### Excerpted data ###
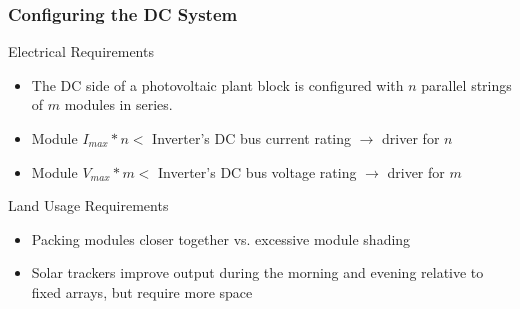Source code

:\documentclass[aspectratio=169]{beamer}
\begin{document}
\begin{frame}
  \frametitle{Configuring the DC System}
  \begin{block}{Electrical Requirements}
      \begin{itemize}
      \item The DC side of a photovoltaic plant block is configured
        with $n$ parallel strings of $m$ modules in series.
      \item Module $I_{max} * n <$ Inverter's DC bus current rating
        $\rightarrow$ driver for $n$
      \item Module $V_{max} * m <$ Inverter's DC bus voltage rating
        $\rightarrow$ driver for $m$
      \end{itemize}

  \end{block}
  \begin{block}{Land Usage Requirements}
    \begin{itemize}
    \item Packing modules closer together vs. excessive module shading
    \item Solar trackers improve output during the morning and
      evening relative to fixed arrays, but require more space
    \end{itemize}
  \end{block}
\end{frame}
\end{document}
###
### Excerpted data ###
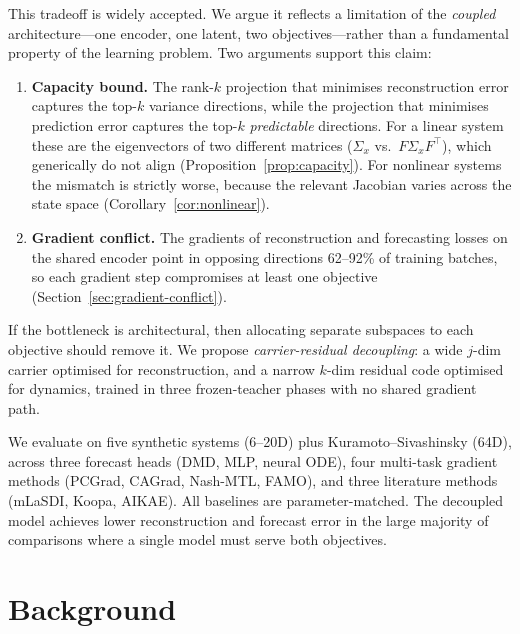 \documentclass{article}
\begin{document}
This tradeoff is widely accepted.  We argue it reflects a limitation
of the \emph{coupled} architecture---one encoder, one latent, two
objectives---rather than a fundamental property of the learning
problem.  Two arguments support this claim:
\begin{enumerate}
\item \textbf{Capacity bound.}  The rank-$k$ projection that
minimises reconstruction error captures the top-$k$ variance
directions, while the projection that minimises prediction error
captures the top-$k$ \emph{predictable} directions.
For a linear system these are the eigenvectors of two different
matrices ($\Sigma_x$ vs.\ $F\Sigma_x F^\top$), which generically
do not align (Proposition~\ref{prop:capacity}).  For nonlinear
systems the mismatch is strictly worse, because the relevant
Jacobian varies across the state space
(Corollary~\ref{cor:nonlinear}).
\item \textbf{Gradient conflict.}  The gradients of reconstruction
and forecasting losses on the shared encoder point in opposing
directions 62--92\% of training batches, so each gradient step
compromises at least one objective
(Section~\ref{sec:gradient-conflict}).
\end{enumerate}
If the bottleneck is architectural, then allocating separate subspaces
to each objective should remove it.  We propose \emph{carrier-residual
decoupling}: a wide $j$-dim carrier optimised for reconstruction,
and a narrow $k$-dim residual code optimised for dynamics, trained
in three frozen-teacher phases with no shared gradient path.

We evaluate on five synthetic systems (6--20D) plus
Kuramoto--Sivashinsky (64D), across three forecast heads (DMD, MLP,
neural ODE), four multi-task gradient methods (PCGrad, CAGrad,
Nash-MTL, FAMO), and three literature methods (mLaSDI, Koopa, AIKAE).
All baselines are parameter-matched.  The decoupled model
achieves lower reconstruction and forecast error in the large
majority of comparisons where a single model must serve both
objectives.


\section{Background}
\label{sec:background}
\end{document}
###
[What you need to do] Produce a word-for-word copy of everything above from the line holding "We evaluate on" down to the line holding "achieves lower reconstruction", with both of those lines kept.

[Answer space]
We evaluate on five synthetic systems (6--20D) plus
Kuramoto--Sivashinsky (64D), across three forecast heads (DMD, MLP,
neural ODE), four multi-task gradient methods (PCGrad, CAGrad,
Nash-MTL, FAMO), and three literature methods (mLaSDI, Koopa, AIKAE).
All baselines are parameter-matched.  The decoupled model
achieves lower reconstruction and forecast error in the large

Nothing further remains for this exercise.